Dataset entries
#####
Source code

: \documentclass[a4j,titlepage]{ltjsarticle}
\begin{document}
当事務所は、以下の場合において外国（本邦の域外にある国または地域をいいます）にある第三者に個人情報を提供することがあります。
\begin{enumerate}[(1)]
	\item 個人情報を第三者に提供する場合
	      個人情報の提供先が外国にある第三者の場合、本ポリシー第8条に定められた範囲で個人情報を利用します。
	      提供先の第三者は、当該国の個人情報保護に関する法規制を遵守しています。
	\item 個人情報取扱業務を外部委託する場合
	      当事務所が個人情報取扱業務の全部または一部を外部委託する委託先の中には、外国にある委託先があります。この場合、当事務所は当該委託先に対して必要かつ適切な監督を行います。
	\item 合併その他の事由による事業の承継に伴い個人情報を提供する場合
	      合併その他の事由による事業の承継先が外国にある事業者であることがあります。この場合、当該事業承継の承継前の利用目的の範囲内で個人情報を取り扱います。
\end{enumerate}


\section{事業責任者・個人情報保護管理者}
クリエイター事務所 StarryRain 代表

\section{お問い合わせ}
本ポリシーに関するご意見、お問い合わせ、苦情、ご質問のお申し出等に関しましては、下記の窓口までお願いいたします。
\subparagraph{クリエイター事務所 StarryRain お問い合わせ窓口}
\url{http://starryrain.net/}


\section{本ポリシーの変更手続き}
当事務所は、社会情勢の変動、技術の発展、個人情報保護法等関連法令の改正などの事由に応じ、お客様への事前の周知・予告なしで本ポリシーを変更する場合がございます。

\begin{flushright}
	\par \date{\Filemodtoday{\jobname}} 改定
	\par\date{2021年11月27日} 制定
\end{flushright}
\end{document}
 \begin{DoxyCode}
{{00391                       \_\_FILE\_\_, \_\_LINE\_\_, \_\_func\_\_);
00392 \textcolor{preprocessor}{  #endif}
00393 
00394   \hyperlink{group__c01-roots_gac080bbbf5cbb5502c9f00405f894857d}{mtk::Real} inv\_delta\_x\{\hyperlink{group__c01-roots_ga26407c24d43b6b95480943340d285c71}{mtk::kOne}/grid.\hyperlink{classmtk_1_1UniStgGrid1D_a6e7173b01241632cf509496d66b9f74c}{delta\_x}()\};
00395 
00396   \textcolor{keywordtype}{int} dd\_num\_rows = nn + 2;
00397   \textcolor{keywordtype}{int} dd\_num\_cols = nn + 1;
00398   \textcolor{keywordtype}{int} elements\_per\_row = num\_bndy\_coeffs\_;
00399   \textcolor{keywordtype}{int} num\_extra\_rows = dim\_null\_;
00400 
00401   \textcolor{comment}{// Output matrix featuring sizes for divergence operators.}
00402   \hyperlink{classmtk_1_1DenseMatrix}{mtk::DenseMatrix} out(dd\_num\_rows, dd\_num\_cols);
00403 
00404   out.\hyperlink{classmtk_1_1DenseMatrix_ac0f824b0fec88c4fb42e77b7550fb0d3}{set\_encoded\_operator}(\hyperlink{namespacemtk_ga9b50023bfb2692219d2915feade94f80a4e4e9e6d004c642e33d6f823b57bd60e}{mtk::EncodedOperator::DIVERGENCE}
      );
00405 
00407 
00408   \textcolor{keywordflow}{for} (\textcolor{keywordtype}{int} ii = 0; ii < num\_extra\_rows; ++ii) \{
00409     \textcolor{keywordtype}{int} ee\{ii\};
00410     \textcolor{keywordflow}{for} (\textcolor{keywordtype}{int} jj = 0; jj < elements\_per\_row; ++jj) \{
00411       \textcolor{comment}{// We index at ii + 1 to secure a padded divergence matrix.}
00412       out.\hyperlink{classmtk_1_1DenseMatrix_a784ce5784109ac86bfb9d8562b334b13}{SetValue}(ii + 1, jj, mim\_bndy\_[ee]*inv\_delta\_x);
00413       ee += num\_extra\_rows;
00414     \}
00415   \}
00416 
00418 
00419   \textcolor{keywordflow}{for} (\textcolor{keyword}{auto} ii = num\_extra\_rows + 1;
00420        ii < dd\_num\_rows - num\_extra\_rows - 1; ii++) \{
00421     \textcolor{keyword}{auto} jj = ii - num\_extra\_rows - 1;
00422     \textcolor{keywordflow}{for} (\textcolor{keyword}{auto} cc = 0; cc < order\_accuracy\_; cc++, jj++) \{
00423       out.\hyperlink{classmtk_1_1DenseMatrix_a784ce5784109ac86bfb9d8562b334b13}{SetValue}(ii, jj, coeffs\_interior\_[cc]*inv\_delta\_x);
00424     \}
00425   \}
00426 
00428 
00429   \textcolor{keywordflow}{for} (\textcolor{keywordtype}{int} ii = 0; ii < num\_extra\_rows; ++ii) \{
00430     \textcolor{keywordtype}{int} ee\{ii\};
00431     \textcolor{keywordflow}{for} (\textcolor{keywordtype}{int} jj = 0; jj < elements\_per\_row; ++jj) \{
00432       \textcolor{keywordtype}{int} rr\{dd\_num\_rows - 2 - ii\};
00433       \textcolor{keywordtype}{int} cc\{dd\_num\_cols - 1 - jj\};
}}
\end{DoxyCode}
#####
**Action item**
Show all lines from the entries that hold "begin".

**Final answer**
\begin{document}
\begin{enumerate}[(1)]
\begin{flushright}
 \begin{DoxyCode}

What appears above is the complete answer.